Data
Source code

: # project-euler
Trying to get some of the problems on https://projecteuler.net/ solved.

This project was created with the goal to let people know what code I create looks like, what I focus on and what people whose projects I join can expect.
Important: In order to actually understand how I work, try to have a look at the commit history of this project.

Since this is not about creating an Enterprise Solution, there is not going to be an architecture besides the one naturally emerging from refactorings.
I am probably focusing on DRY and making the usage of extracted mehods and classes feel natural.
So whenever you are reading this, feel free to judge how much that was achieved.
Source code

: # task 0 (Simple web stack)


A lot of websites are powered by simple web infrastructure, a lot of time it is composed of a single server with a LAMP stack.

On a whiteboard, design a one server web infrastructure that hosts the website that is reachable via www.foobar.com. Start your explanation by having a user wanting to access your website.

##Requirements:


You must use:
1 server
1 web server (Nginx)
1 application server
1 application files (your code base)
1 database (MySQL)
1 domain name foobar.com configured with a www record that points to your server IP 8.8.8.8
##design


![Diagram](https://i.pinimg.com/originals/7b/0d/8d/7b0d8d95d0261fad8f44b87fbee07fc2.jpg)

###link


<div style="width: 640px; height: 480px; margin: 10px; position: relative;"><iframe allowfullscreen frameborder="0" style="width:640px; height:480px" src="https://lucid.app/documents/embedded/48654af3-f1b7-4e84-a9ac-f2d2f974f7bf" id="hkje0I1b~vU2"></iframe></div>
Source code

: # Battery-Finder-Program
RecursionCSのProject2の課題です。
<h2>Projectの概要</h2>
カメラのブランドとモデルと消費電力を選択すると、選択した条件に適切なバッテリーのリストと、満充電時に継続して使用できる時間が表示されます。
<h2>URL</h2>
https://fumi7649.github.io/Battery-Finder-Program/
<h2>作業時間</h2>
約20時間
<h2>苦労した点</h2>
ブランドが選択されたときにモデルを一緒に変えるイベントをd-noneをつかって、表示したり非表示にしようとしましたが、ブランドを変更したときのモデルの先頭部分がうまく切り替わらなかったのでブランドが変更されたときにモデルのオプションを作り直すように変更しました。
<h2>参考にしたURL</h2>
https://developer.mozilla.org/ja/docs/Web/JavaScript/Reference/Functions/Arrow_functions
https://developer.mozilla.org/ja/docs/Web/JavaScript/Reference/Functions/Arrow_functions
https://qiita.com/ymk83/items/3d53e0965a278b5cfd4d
* * *
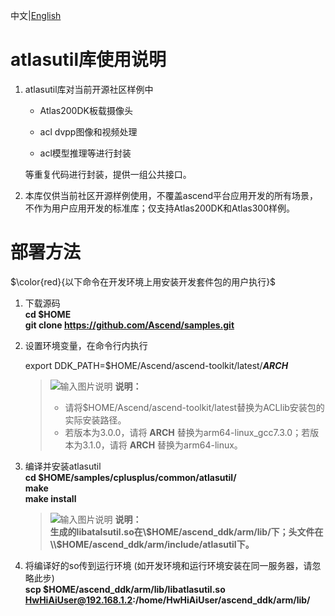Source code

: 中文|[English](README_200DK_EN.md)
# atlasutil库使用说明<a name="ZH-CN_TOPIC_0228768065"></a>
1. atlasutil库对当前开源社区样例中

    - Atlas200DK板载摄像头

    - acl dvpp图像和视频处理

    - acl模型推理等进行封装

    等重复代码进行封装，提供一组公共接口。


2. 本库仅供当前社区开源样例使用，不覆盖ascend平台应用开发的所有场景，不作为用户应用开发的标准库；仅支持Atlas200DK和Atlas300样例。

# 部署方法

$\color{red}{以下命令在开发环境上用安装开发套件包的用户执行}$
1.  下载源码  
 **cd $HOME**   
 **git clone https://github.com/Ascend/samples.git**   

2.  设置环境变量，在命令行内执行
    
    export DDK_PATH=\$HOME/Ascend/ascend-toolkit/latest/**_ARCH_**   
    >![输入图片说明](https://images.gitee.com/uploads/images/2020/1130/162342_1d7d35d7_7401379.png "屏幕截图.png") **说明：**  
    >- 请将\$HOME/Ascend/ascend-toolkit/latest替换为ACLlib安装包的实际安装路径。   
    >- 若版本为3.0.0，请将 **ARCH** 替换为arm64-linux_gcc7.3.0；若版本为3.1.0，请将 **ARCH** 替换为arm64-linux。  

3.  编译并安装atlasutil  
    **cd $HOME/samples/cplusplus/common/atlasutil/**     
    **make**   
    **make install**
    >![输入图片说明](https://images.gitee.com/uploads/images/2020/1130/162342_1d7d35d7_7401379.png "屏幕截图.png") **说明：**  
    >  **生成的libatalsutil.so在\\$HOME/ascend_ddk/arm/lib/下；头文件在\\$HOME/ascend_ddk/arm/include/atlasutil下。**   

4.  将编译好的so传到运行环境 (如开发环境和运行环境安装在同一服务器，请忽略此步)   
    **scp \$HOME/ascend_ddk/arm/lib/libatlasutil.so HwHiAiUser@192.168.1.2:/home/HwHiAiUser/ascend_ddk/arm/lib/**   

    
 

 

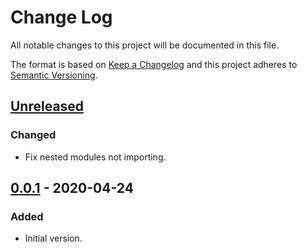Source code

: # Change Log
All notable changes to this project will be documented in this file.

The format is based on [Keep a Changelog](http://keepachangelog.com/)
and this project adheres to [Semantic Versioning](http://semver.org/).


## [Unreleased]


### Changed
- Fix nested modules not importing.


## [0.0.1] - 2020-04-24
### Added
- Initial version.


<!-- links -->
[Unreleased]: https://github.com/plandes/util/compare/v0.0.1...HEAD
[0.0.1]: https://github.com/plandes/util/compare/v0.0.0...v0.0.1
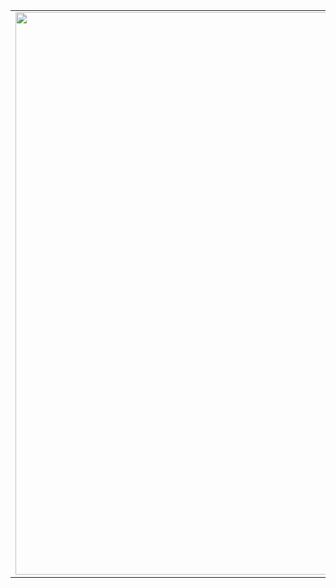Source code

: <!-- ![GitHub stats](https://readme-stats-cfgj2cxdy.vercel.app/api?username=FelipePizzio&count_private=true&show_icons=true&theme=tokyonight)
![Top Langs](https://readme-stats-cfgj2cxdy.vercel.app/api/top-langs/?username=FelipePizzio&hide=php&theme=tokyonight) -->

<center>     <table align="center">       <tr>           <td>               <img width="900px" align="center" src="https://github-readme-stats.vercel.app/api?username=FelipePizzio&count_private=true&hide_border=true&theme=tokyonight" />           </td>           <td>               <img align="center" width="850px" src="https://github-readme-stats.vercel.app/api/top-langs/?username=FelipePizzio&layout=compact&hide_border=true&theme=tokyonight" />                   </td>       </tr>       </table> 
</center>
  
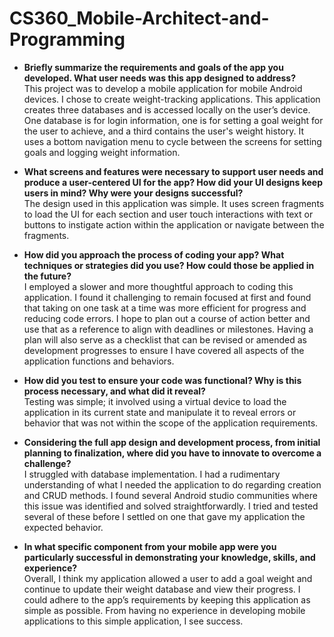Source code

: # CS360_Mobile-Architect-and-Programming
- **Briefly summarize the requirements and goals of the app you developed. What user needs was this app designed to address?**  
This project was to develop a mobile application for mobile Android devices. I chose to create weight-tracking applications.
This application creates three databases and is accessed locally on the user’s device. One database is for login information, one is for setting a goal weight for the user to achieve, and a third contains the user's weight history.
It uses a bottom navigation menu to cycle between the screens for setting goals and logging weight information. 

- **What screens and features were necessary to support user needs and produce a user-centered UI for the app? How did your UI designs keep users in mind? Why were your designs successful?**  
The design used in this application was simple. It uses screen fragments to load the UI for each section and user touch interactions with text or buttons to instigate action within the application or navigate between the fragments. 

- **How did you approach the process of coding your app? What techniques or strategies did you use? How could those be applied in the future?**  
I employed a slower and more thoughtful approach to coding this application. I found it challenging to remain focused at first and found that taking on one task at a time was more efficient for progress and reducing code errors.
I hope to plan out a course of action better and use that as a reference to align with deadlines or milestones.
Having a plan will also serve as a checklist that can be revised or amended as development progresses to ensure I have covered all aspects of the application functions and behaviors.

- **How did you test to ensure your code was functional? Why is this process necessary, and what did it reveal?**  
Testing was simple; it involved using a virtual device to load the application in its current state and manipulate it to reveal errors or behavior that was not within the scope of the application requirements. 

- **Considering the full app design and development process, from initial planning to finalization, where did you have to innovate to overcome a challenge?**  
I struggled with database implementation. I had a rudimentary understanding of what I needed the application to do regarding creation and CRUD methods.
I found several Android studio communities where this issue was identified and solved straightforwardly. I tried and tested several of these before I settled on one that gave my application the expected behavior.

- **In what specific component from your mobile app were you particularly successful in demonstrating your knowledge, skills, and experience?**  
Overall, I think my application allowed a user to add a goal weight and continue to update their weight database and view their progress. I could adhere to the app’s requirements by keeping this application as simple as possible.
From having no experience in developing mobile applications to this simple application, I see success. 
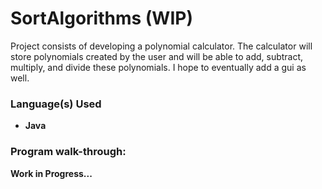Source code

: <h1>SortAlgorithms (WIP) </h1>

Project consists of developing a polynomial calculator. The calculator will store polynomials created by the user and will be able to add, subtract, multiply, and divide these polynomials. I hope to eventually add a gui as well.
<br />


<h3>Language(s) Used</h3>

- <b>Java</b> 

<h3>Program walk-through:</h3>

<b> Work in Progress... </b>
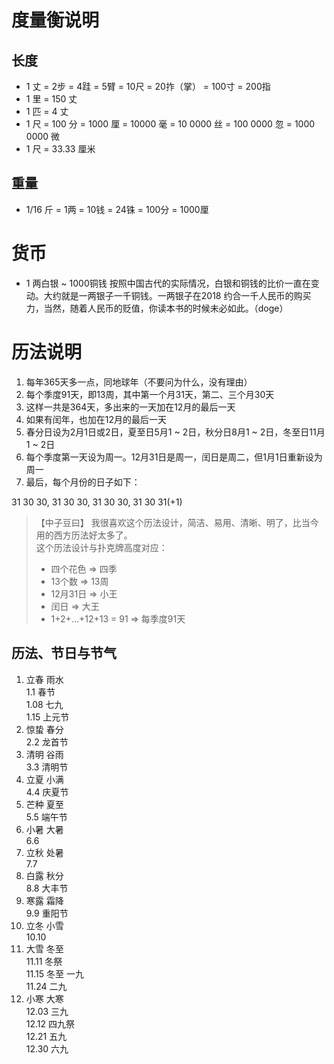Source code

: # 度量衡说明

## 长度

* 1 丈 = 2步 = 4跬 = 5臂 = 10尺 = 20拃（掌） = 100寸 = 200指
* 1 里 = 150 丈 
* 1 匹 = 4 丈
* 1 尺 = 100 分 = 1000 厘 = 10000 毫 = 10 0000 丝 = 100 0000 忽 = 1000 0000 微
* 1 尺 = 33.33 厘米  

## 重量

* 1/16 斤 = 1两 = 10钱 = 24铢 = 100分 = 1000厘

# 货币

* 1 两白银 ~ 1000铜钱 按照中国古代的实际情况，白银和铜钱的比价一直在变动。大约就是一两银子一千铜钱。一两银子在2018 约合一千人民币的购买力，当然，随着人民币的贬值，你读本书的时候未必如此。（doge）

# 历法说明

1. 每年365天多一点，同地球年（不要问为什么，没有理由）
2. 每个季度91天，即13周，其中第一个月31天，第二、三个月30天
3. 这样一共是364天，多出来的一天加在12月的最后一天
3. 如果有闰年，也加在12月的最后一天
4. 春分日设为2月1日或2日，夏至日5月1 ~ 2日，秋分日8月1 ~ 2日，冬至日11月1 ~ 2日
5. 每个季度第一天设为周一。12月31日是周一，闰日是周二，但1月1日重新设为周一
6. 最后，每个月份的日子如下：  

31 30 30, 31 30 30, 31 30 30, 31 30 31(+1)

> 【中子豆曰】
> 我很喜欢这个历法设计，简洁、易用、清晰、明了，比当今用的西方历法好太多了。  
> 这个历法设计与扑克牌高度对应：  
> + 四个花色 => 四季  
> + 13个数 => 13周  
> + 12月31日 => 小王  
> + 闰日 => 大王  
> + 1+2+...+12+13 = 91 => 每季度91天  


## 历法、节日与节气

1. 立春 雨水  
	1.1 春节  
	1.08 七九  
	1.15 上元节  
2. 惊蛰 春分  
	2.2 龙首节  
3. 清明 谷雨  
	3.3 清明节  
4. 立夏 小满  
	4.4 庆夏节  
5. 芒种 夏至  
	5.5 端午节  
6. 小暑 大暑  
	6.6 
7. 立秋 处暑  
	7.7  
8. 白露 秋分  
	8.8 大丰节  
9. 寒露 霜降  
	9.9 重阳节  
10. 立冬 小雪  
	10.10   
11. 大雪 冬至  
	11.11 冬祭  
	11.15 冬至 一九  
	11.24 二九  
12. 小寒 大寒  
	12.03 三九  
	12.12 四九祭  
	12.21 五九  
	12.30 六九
==
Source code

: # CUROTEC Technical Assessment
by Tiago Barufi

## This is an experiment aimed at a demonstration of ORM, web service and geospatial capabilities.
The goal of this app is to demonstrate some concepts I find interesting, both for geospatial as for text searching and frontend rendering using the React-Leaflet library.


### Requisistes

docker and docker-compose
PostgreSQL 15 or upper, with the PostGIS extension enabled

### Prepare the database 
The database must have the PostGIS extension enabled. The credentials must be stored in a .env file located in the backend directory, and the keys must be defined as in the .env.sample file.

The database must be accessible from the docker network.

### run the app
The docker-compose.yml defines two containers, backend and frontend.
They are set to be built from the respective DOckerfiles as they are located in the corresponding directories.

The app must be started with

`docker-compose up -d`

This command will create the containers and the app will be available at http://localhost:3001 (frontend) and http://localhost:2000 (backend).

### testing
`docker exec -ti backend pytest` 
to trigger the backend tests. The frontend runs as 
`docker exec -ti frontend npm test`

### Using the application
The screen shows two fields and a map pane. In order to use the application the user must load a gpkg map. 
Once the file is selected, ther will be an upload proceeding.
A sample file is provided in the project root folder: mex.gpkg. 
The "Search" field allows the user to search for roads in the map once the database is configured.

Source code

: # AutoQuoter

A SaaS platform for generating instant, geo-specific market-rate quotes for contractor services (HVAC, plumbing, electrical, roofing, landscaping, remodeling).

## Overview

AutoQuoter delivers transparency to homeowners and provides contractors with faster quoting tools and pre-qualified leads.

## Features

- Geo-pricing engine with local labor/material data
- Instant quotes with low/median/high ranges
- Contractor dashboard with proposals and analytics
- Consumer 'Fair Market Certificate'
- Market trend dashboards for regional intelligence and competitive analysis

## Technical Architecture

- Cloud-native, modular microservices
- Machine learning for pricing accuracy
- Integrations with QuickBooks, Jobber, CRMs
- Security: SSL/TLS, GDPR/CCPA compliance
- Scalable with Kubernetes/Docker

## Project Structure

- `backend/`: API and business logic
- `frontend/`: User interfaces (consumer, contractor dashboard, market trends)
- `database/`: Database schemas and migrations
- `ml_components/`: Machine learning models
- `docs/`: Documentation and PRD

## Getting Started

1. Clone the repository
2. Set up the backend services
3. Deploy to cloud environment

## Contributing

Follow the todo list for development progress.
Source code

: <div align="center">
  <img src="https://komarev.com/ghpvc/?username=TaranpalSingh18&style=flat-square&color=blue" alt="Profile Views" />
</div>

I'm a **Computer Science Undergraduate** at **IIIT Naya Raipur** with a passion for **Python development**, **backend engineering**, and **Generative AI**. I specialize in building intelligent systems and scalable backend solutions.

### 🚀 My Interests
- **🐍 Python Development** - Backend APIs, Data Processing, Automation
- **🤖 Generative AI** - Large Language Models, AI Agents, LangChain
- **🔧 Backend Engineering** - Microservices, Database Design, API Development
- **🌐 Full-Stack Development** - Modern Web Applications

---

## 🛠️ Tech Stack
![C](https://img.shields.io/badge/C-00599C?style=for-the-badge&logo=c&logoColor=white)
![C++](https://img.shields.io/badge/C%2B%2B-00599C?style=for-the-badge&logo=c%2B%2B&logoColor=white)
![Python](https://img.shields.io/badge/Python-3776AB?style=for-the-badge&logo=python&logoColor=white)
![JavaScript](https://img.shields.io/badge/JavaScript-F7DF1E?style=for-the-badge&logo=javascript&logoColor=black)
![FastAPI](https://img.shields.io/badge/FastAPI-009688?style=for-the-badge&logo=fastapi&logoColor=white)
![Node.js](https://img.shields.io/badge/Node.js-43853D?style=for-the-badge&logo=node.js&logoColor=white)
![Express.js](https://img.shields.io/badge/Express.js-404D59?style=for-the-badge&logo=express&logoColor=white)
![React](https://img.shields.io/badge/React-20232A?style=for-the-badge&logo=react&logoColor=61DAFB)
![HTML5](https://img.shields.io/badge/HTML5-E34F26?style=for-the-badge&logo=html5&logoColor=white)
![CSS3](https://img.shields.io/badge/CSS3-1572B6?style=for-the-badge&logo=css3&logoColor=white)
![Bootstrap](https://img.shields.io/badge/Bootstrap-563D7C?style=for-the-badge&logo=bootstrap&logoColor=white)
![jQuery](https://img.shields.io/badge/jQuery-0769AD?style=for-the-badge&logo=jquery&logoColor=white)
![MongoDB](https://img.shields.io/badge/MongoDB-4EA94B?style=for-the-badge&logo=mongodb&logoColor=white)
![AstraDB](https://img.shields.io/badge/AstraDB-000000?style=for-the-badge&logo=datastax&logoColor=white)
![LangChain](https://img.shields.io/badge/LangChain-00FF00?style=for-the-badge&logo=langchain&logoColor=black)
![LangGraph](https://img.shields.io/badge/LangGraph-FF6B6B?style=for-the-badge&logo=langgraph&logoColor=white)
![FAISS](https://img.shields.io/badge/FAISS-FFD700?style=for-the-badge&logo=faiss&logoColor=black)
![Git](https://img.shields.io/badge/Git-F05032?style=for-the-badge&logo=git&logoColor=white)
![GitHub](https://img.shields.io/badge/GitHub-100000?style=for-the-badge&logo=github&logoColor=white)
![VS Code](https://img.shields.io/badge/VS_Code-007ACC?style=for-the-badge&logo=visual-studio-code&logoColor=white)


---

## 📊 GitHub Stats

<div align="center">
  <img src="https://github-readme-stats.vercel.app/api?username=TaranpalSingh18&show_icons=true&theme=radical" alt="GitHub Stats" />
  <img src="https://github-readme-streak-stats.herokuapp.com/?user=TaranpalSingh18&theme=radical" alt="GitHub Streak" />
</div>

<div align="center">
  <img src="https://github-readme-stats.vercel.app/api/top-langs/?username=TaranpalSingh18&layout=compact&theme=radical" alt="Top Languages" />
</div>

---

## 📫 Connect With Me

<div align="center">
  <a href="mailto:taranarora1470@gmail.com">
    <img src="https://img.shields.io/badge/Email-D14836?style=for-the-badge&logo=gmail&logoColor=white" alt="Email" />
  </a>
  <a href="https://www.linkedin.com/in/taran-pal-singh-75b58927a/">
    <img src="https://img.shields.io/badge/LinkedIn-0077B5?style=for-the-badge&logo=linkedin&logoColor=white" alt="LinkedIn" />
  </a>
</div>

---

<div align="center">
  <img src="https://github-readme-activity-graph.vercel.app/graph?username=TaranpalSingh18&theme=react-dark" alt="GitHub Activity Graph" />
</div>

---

Task prompt
If a line above contains the word "necessary", list it.

Response to this exercise
- **What screens and features were necessary to support user needs and produce a user-centered UI for the app? How did your UI designs keep users in mind? Why were your designs successful?**  
- **How did you test to ensure your code was functional? Why is this process necessary, and what did it reveal?**  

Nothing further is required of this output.